A few years later, through the Bloomsbury set, Forster met Sydney Waterlow.3 Waterlow’s family lived at Trosley Towers at Trottiscliffe on the chalk escarpment of the North Downs, with views over the Weald. Chalk topography plays an important role in Forster’s work, and he would have enjoyed his visits here, quite apart from his friendship with Sydney. Waterlow’s aunt was the Countess von Arnim, the novelist then known as ‘Elizabeth of the German Garden’, and it was through Waterlow that Forster was offered the post of tutor to her daughters at Nassenheide in Pomerania, which he took up for the summer months of 1905.

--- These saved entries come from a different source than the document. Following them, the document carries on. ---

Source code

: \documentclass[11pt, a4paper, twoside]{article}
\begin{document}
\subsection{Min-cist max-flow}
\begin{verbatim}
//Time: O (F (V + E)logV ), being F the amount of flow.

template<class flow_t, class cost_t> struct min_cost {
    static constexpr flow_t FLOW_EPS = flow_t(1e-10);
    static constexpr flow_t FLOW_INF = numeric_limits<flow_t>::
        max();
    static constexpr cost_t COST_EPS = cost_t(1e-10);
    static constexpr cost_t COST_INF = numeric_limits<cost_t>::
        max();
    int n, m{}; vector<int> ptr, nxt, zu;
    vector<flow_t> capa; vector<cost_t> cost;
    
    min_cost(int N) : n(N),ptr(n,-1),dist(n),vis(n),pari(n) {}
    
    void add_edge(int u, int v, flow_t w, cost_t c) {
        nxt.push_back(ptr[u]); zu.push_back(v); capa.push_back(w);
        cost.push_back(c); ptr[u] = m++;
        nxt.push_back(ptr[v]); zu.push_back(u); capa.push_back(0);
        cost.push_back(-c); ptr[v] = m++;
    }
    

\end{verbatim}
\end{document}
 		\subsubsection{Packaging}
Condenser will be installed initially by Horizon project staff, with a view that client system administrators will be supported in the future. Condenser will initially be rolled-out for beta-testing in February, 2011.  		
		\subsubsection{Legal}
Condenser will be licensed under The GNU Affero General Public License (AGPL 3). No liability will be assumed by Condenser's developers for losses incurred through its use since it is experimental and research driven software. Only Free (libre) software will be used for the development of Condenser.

In August 1907, just after the publication of The Longest Journey, Forster joined von Arnim and others of her former tutors, including Hugh Walpole, on the caravanning journey through the Weald during what was one of the wettest Augusts on record. Von Arnim would immortalise the holiday in her 1909 novel The Caravaners, though it is not evident which, if any, of the young men is based on Forster.4 Forster joined the party in a field at Great Chart but left before the end, travelling from Borough Green station back to London. He found the city ‘hummed strangely’ for, in a rare moment of sunshine, he had ‘heard a new song’ in the Kent countryside which he recorded in this poem.

‘Ten shadows flecked the sunlit road,
Ten shadows passed, yet we remain
Still marching to the Dorian Mode
Still summoning the gods to reign.
Gods of the country! Still in Kent
The music of that pipe rings plain
Through places where ten shadows went;
The shadows passed; but we remain.’5

However, two years later, in Howards End, Forster would ask ‘Why has not England a great mythology? . . . Deep and true as the native imagination can be, it seems to have failed here.’6

Alas, our Kentish gods had failed to dominate the classical ones!

References

  1. Dryhurst, Dry Hill Park Road, Tonbridge, Kent, TN10 3BN, United Kingdom 

  2. Forster, E.M. 1907. The Longest Journey. Penguin Classics, 2001. 

  3. Waterlow proposed to Virginia Woolf in 1911, but was refused. (Bell, Anne Olivier (1977). The Diary of Virginia Woolf: Volume One, 1915 - 1919. New York: Harcourt Brace Jovanovich, p.6.) 

  4. Von Arnim, Elizabeth. 1909. The Caravaners. Virago Press, 1996. 

  5. Usborne, Karen. ‘Elizabeth’: the Author of Elizabeth and Her German Garden. Bodley Head, 1986. p. 131 

  6. Forster, E.M. 1910. Howards End. Penguin Books, 2000, p.